In reality, Ithaka is virtually two islands, separated by a narrow ridge. The western side of the island is fairly rugged, but the eastern side is fertile, with numerous small bays and sheltered harbours, which were once the haunt of bloodthirsty pirates (don’t worry they are long gone!).

Ithaka’s main claim to fame is that it is reputedly the birthplace of Odysseus.  Several locations mentioned in Homer’s Odyssey, including Laertes’ Field, the Cave of Nymphs and Arethusa’s Spring are supposedly found on the island.

The capital is Vathy, a small, thriving port in the southern part of the island, overshadowed by Mount Neritos. It’s not really a tourist resort, although there are several hotels, and the waterfront is lined with tavernas and kafenions. This is one of the most spectacular natural harbours in Greece, with a narrow entrance resembling a fjord. Vathy was once a Venetian settlement, and the remains of their gun emplacements still guard the two headlands. The town is characterised by narrow alleyways and stepped paths, lined with the ruins of Venetian buildings destroyed in the 1953 earthquake, which have been taken over by trailing wisteria.

There are numerous picturesque towns and villages and over 100 beaches, some of which are only accessible by boat. One can hire a car from Kefalonia in order to properly explore the island. However, it is also possible to book a week’s organised walking tour with a local guide.

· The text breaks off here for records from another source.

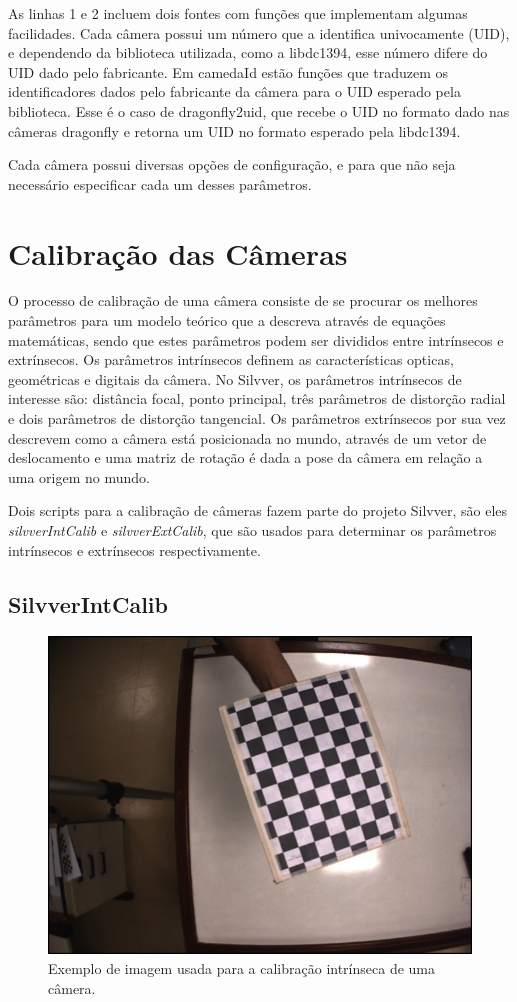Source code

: \documentclass[a4paper,10pt]{article}
\begin{document}
As linhas 1 e 2 incluem dois fontes com funções que implementam algumas
facilidades. Cada câmera possui um número que a identifica univocamente (UID),
e dependendo da biblioteca utilizada, como a libdc1394, esse número difere do
UID dado pelo fabricante. Em camedaId estão funções que traduzem os
identificadores dados pelo fabricante da câmera para o UID esperado pela
biblioteca. Esse é o caso de dragonfly2uid, que recebe o UID no formato dado
nas câmeras dragonfly e retorna um UID no formato esperado pela libdc1394.

Cada câmera possui diversas opções de configuração, e para que não seja
necessário especificar cada um desses parâmetros.

\section{Calibração das Câmeras}

O processo de calibração de uma câmera consiste de se procurar os melhores
parâmetros para um modelo teórico que a descreva através de equações
matemáticas, sendo que estes parâmetros podem ser divididos entre intrínsecos
e extrínsecos. Os parâmetros intrínsecos definem as características opticas,
geométricas e digitais da câmera. No Silvver, os parâmetros intrínsecos de
interesse são: distância focal, ponto principal, três parâmetros de distorção
radial e dois parâmetros de distorção tangencial. Os parâmetros extrínsecos
por sua vez descrevem como a câmera está posicionada no mundo, através de um
vetor de deslocamento e uma matriz de rotação é dada a pose da câmera em
relação a uma origem no mundo.

Dois scripts para a calibração de câmeras fazem parte do projeto Silvver, são
eles \emph{silvverIntCalib} e \emph{silvverExtCalib}, que são usados para
determinar os parâmetros intrínsecos e extrínsecos respectivamente.

\subsection{SilvverIntCalib}

\begin{figure}
  \centering
  \includegraphics[width=0.5\columnwidth]{figures/checkerboard}
  \caption{Exemplo de imagem usada para a calibração intrínseca de uma
    câmera.}
  \label{fig:checkerboard}
\end{figure}
\end{document}
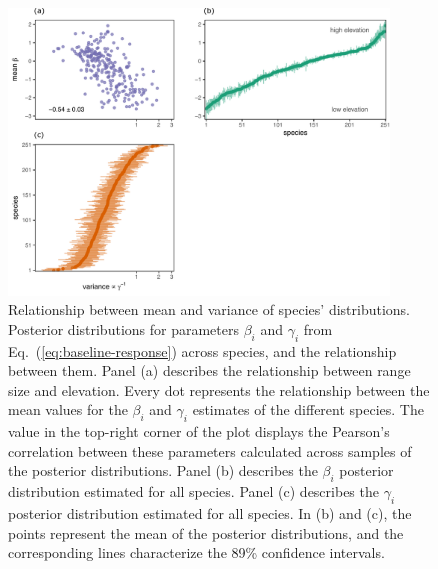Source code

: \documentclass[11pt, a4paper]{article}
\begin{document}
\begin{figure}[h]
  \centering
    \vspace{0.5cm}
    \includegraphics[width=0.9\textwidth]{figures/figure1-prime}
    	  \vspace{0.3cm}
	   \caption{Relationship between mean and variance of species' distributions. Posterior distributions for parameters $\beta_i$ and $\gamma_i$ from Eq.~(\ref{eq:baseline-response}) across species, and the relationship between them. Panel (a) describes the relationship between range size and elevation. Every dot represents the relationship between the mean values for the $\beta_i$ and $\gamma_i$ estimates of the different species. The value in the top-right corner of the plot displays the Pearson's correlation between these parameters calculated across samples of the posterior distributions. Panel (b) describes the $\beta_i$ posterior distribution estimated for all species. Panel (c) describes the $\gamma_i$ posterior distribution estimated for all species. In (b) and (c), the points represent the mean of the posterior distributions, and the corresponding lines characterize the 89\% confidence intervals.}
      \label{fig:correlation}
\end{figure}
\end{document}

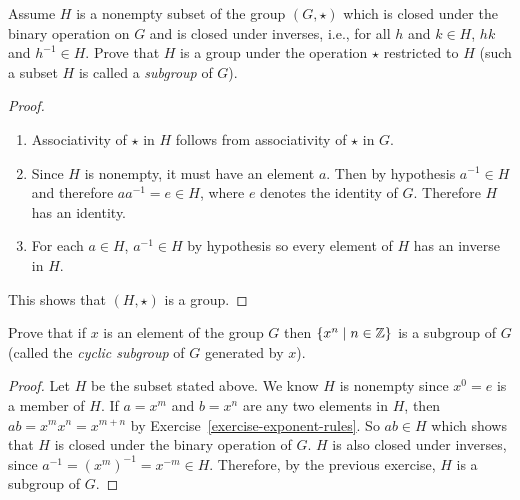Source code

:  Assume $H$ is a nonempty subset of the group $(G,\star)$
which is closed under the binary operation on $G$ and is closed under
inverses, i.e., for all $h$ and $k\in H$, $hk$ and $h^{-1}\in
H$. Prove that $H$ is a group under the operation $\star$ restricted
to $H$ (such a subset $H$ is called a {\em subgroup} of $G$).
\label{exercise-subgroup-conditions}
\begin{proof}
  \begin{enumerate}
  \item Associativity of $\star$ in $H$ follows from associativity of
    $\star$ in $G$.

  \item Since $H$ is nonempty, it must have an element $a$. Then by
    hypothesis $a^{-1}\in H$ and therefore $aa^{-1} = e \in H$, where
    $e$ denotes the identity of $G$. Therefore $H$ has an identity.

  \item For each $a\in H$, $a^{-1}\in H$ by hypothesis so every
    element of $H$ has an inverse in $H$.
  \end{enumerate}

  This shows that $(H,\star)$ is a group.
\end{proof}

 Prove that if $x$ is an element of the group $G$ then
$\{x^n \mid n\in\mathbb{Z}\}$ is a subgroup of $G$ (called the {\em cyclic
  subgroup} of $G$ generated by $x$).
\begin{proof}
  Let $H$ be the subset stated above. We know $H$ is nonempty since
  $x^0 = e$ is a member of $H$. If $a = x^m$ and $b = x^n$ are any two
  elements in $H$, then $ab = x^mx^n = x^{m+n}$ by
  Exercise~\ref{exercise-exponent-rules}. So $ab\in H$ which shows
  that $H$ is closed under the binary operation of $G$. $H$ is also
  closed under inverses, since $a^{-1} = (x^m)^{-1} = x^{-m}\in
  H$. Therefore, by the previous exercise, $H$ is a subgroup of $G$.
\end{proof}

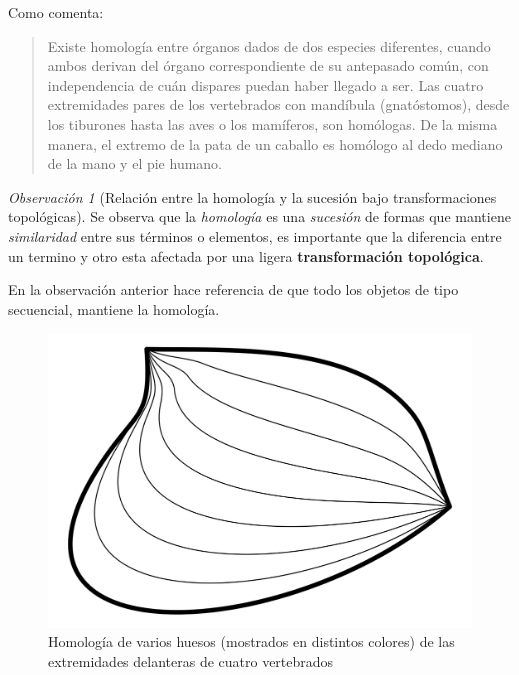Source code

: \documentclass[
  11pt,
]{krantz}
\theoremstyle{definition}
\theoremstyle{definition}
\theoremstyle{definition}
\theoremstyle{definition}
\theoremstyle{remark}
\newtheorem*{remark}{Observación}
\begin{document}
Como \citet{homology} comenta:

\begin{quote}
Existe homología entre órganos dados de dos especies diferentes, cuando ambos derivan del órgano correspondiente de su antepasado común, con independencia de cuán dispares puedan haber llegado a ser. Las cuatro extremidades pares de los vertebrados con mandíbula (gnatóstomos), desde los tiburones hasta las aves o los mamíferos, son homólogas. De la misma manera, el extremo de la pata de un caballo es homólogo al dedo mediano de la mano y el pie humano.
\end{quote}

\begin{remark}[Relación entre la homología y la sucesión bajo transformaciones topológicas]

Se observa que la \emph{homología}  es una \emph{sucesión} de formas que mantiene \emph{similaridad} entre sus términos o elementos, es importante que la diferencia entre un termino y otro esta afectada por una ligera \textbf{transformación topológica}.

\end{remark}

En la observación anterior hace referencia de que todo los objetos de tipo secuencial, mantiene la homología.

\begin{figure}[!ht]

{\centering \includegraphics[width=1\linewidth]{homotopia} 

}

\caption{Homología de varios huesos (mostrados en distintos colores) de las extremidades delanteras de cuatro vertebrados}\label{fig:homologia}
\end{figure}
\end{document}
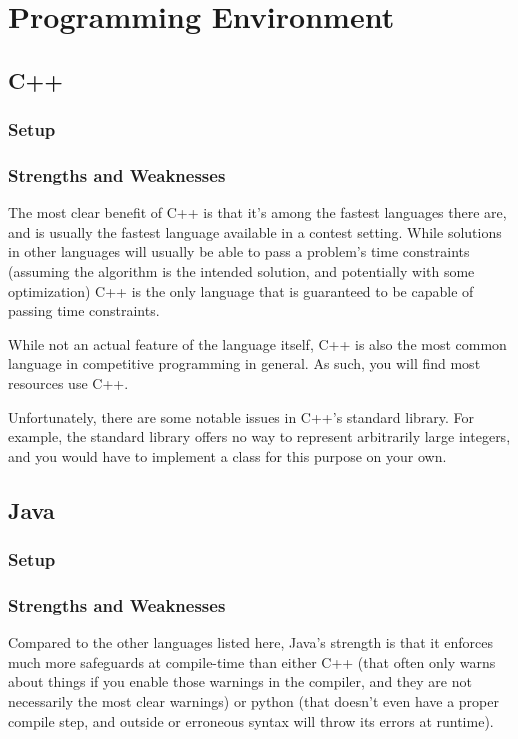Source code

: \section{Programming Environment}



\subsection{C++}

\subsubsection{Setup}

\subsubsection{Strengths and Weaknesses}

The most clear benefit of C++ is that it's among the fastest languages there are, and is usually the fastest language available in a contest setting. While solutions in other languages will usually be able to pass a problem's time constraints (assuming the algorithm is the intended solution, and potentially with some optimization) C++ is the only language that is guaranteed to be capable of passing time constraints.

While not an actual feature of the language itself, C++ is also the most common language in competitive programming in general. As such, you will find most resources use C++.

Unfortunately, there are some notable issues in C++'s standard library. For example, the standard library offers no way to represent arbitrarily large integers, and you would have to implement a class for this purpose on your own.

\subsection{Java}
\subsubsection{Setup}
\subsubsection{Strengths and Weaknesses}

Compared to the other languages listed here, Java's strength is that it enforces much more safeguards at compile-time than either C++ (that often only warns about things if you enable those warnings in the compiler, and they are not necessarily the most clear warnings) or python (that doesn't even have a proper compile step, and outside or erroneous syntax will throw its errors at runtime).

Kioni, in the north, is the largest resort. Built on a hillside, overlooking a harbour which, in summer, is filled with luxury yachts, it has elegant Venetian buildings and authentic Greek cafes and tavernas serving local cuisine. Three ruined windmills overlook the town from the top of the promontory.

Other popular seaside resorts are Polis, one of the few beaches equipped with sunbeds and parasols, and from where one can take boat trips around the island; Frikes, a charming fishing village nestling around a picturesque harbour; and Filiatro Bay with a pretty pebble beach that enjoys all-day sunshine and is ideal for swimming and snorkelling with its warm, shallow waters.

Some other places on the island that merit a visit can best be seen on a car tour.

Exoghi is one of the island’s oldest villages, and is chocolate box-pretty, with breathtaking views over Aphales Bay. Captivating views are also available from the bell tower of the 16th century monastery of Kathara on the slopes of Mt Neritos. From here one can stare out across the Gulf of Corinth to the Peloponnese Mountains. Just along the road is Anoghi, an isolated village which has an unexpectedly magnificent set of 15th century frescoes in its church.

Accommodation is available in small hotels, private villas or apartments, and there is a small campsite at Filiatro Bay. The island has no airport, so visitors have to come in by ferry from Athens, Kefalonia or Corfu. However, the trip is well worth while. So if you’re planning on visiting Greece anytime soon make sure to check it out.